# [Task prompt]
Each line below should be repeated exactly, but no picture should be carried over.

# [Excerpted records]

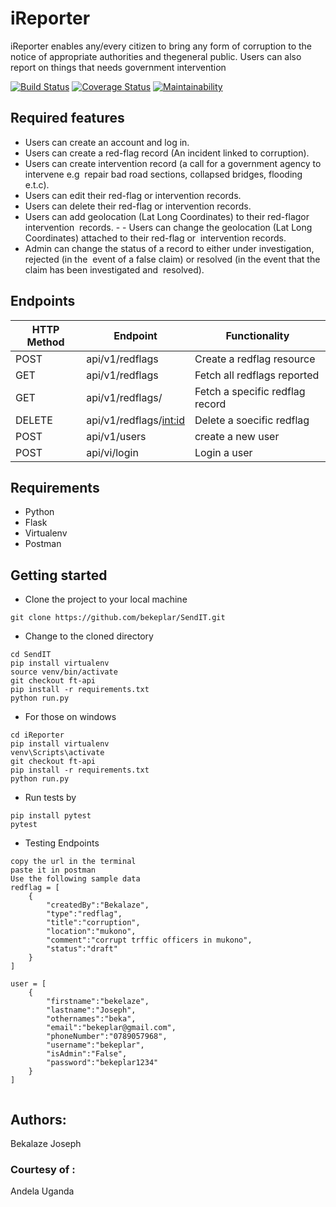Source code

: # iReporter

 iReporter enables any/every citizen to bring any form of corruption to the notice of appropriate authorities and thegeneral public. Users can also report on things that needs government intervention

[![Build Status](https://travis-ci.org/bekeplar/iReporter.svg?branch=develop)](https://travis-ci.org/bekeplar/iReporter)
[![Coverage Status](https://coveralls.io/repos/github/bekeplar/iReporter/badge.svg?branch=develop)](https://coveralls.io/github/bekeplar/iReporter?branch=develop)
[![Maintainability](https://api.codeclimate.com/v1/badges/af89820c26cf454cb407/maintainability)](https://codeclimate.com/github/bekeplar/iReporter/maintainability)

## Required features

- Users can create an account and log in. 
- Users can create a ​red-flag ​​record (An incident linked to corruption). 
- Users can create ​intervention​​ record​ ​​(a call for a government agency to intervene e.g  repair bad road sections, collapsed bridges, flooding e.t.c). 
- Users can edit their ​red-flag ​​or ​intervention ​​records. 
- Users can delete their ​red-flag ​​or ​intervention ​​records.  
- Users can add geolocation (Lat Long Coordinates) to their ​red-flag ​​or ​intervention  records​. - - Users can change the geolocation (Lat Long Coordinates) attached to their ​red-flag ​​or  intervention ​​records​. 
- Admin can change the ​status​​ of a record to either ​under investigation, rejected ​​(in the  event of a false claim)​ ​​or​ resolved ​​(in the event that the claim has been investigated and  resolved)​. 


## Endpoints

HTTP Method|Endpoint|Functionality
-----------|--------|-------------
POST|api/v1/redflags|Create a redflag resource
GET|api/v1/redflags|Fetch all redflags reported
GET|api/v1/redflags/<red-flag-id>|Fetch a specific redflag record
DELETE|api/v1/redflags/<int:id>|Delete a soecific redflag
POST|api/v1/users|create a new user
POST|api/vi/login|Login a user

## Requirements

- Python
- Flask
- Virtualenv
- Postman

## Getting started
* Clone the project to your local machine
```
git clone https://github.com/bekeplar/SendIT.git
```
* Change to the cloned directory
```
cd SendIT
pip install virtualenv
source venv/bin/activate
git checkout ft-api
pip install -r requirements.txt
python run.py
```
* For those on windows
```
cd iReporter
pip install virtualenv
venv\Scripts\activate
git checkout ft-api
pip install -r requirements.txt
python run.py
```
* Run tests by
```
pip install pytest
pytest

```
* Testing Endpoints
```
copy the url in the terminal
paste it in postman
Use the following sample data
redflag = [
    {
        "createdBy":"Bekalaze",
        "type":"redflag",
        "title":"corruption",
        "location":"mukono",
        "comment":"corrupt trffic officers in mukono",
        "status":"draft"
    }
]

user = [
    {
        "firstname":"bekelaze",
        "lastname":"Joseph",
        "othernames":"beka",
        "email":"bekeplar@gmail.com",
        "phoneNumber":"0789057968",
        "username":"bekeplar",
        "isAdmin":"False",
        "password":"bekeplar1234"
    }
]
    
```
## Authors:
Bekalaze Joseph

### Courtesy of :
Andela Uganda
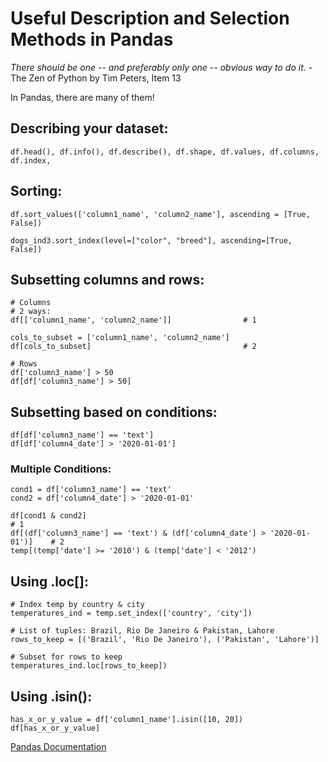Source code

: # Useful Description and Selection Methods in Pandas

*There should be one -- and preferably only one -- obvious way to do it.* - The Zen of Python by Tim Peters, Item 13

In Pandas, there are many of them!

## Describing your dataset:
```
df.head(), df.info(), df.describe(), df.shape, df.values, df.columns, df.index, 
```
## Sorting:
```
df.sort_values(['column1_name', 'column2_name'], ascending = [True, False])

dogs_ind3.sort_index(level=["color", "breed"], ascending=[True, False])
```
## Subsetting columns and rows:
```
# Columns
# 2 ways:
df[['column1_name', 'column2_name']]                # 1

cols_to_subset = ['column1_name', 'column2_name'] 
df[cols_to_subset]                                  # 2

# Rows
df['column3_name'] > 50
df[df['column3_name'] > 50]
```
## Subsetting based on conditions:
```
df[df['column3_name'] == 'text']
df[df['column4_date'] > '2020-01-01']

```
### Multiple Conditions:
```
cond1 = df['column3_name'] == 'text'
cond2 = df['column4_date'] > '2020-01-01'

df[cond1 & cond2]                                                           # 1
df[(df['column3_name'] == 'text') & (df['column4_date'] > '2020-01-01')]    # 2
temp[(temp['date'] >= '2010') & (temp['date'] < '2012')
```
## Using .loc[]:
```
# Index temp by country & city
temperatures_ind = temp.set_index(['country', 'city'])

# List of tuples: Brazil, Rio De Janeiro & Pakistan, Lahore
rows_to_keep = [('Brazil', 'Rio De Janeiro'), ('Pakistan', 'Lahore')]

# Subset for rows to keep
temperatures_ind.loc[rows_to_keep])
```

## Using .isin():
```
has_x_or_y_value = df['column1_name'].isin([10, 20])
df[has_x_or_y_value]
```

[Pandas Documentation](https://pandas.pydata.org/docs/user_guide/index.html)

# [Task output]
Source code

: # iReporter

 iReporter enables any/every citizen to bring any form of corruption to the notice of appropriate authorities and thegeneral public. Users can also report on things that needs government intervention

[![Build Status](https://travis-ci.org/bekeplar/iReporter.svg?branch=develop)](https://travis-ci.org/bekeplar/iReporter)
[![Coverage Status](https://coveralls.io/repos/github/bekeplar/iReporter/badge.svg?branch=develop)](https://coveralls.io/github/bekeplar/iReporter?branch=develop)
[![Maintainability](https://api.codeclimate.com/v1/badges/af89820c26cf454cb407/maintainability)](https://codeclimate.com/github/bekeplar/iReporter/maintainability)

## Required features

- Users can create an account and log in. 
- Users can create a ​red-flag ​​record (An incident linked to corruption). 
- Users can create ​intervention​​ record​ ​​(a call for a government agency to intervene e.g  repair bad road sections, collapsed bridges, flooding e.t.c). 
- Users can edit their ​red-flag ​​or ​intervention ​​records. 
- Users can delete their ​red-flag ​​or ​intervention ​​records.  
- Users can add geolocation (Lat Long Coordinates) to their ​red-flag ​​or ​intervention  records​. - - Users can change the geolocation (Lat Long Coordinates) attached to their ​red-flag ​​or  intervention ​​records​. 
- Admin can change the ​status​​ of a record to either ​under investigation, rejected ​​(in the  event of a false claim)​ ​​or​ resolved ​​(in the event that the claim has been investigated and  resolved)​. 


## Endpoints

HTTP Method|Endpoint|Functionality
-----------|--------|-------------
POST|api/v1/redflags|Create a redflag resource
GET|api/v1/redflags|Fetch all redflags reported
GET|api/v1/redflags/<red-flag-id>|Fetch a specific redflag record
DELETE|api/v1/redflags/<int:id>|Delete a soecific redflag
POST|api/v1/users|create a new user
POST|api/vi/login|Login a user

## Requirements

- Python
- Flask
- Virtualenv
- Postman

## Getting started
* Clone the project to your local machine
```
git clone https://github.com/bekeplar/SendIT.git
```
* Change to the cloned directory
```
cd SendIT
pip install virtualenv
source venv/bin/activate
git checkout ft-api
pip install -r requirements.txt
python run.py
```
* For those on windows
```
cd iReporter
pip install virtualenv
venv\Scripts\activate
git checkout ft-api
pip install -r requirements.txt
python run.py
```
* Run tests by
```
pip install pytest
pytest

```
* Testing Endpoints
```
copy the url in the terminal
paste it in postman
Use the following sample data
redflag = [
    {
        "createdBy":"Bekalaze",
        "type":"redflag",
        "title":"corruption",
        "location":"mukono",
        "comment":"corrupt trffic officers in mukono",
        "status":"draft"
    }
]

user = [
    {
        "firstname":"bekelaze",
        "lastname":"Joseph",
        "othernames":"beka",
        "email":"bekeplar@gmail.com",
        "phoneNumber":"0789057968",
        "username":"bekeplar",
        "isAdmin":"False",
        "password":"bekeplar1234"
    }
]
    
```
## Authors:
Bekalaze Joseph

### Courtesy of :
Andela Uganda
Source code

: # Useful Description and Selection Methods in Pandas

*There should be one -- and preferably only one -- obvious way to do it.* - The Zen of Python by Tim Peters, Item 13

In Pandas, there are many of them!

## Describing your dataset:
```
df.head(), df.info(), df.describe(), df.shape, df.values, df.columns, df.index, 
```
## Sorting:
```
df.sort_values(['column1_name', 'column2_name'], ascending = [True, False])

dogs_ind3.sort_index(level=["color", "breed"], ascending=[True, False])
```
## Subsetting columns and rows:
```
# Columns
# 2 ways:
df[['column1_name', 'column2_name']]                # 1

cols_to_subset = ['column1_name', 'column2_name'] 
df[cols_to_subset]                                  # 2

# Rows
df['column3_name'] > 50
df[df['column3_name'] > 50]
```
## Subsetting based on conditions:
```
df[df['column3_name'] == 'text']
df[df['column4_date'] > '2020-01-01']

```
### Multiple Conditions:
```
cond1 = df['column3_name'] == 'text'
cond2 = df['column4_date'] > '2020-01-01'

df[cond1 & cond2]                                                           # 1
df[(df['column3_name'] == 'text') & (df['column4_date'] > '2020-01-01')]    # 2
temp[(temp['date'] >= '2010') & (temp['date'] < '2012')
```
## Using .loc[]:
```
# Index temp by country & city
temperatures_ind = temp.set_index(['country', 'city'])

# List of tuples: Brazil, Rio De Janeiro & Pakistan, Lahore
rows_to_keep = [('Brazil', 'Rio De Janeiro'), ('Pakistan', 'Lahore')]

# Subset for rows to keep
temperatures_ind.loc[rows_to_keep])
```

## Using .isin():
```
has_x_or_y_value = df['column1_name'].isin([10, 20])
df[has_x_or_y_value]
```

[Pandas Documentation](https://pandas.pydata.org/docs/user_guide/index.html)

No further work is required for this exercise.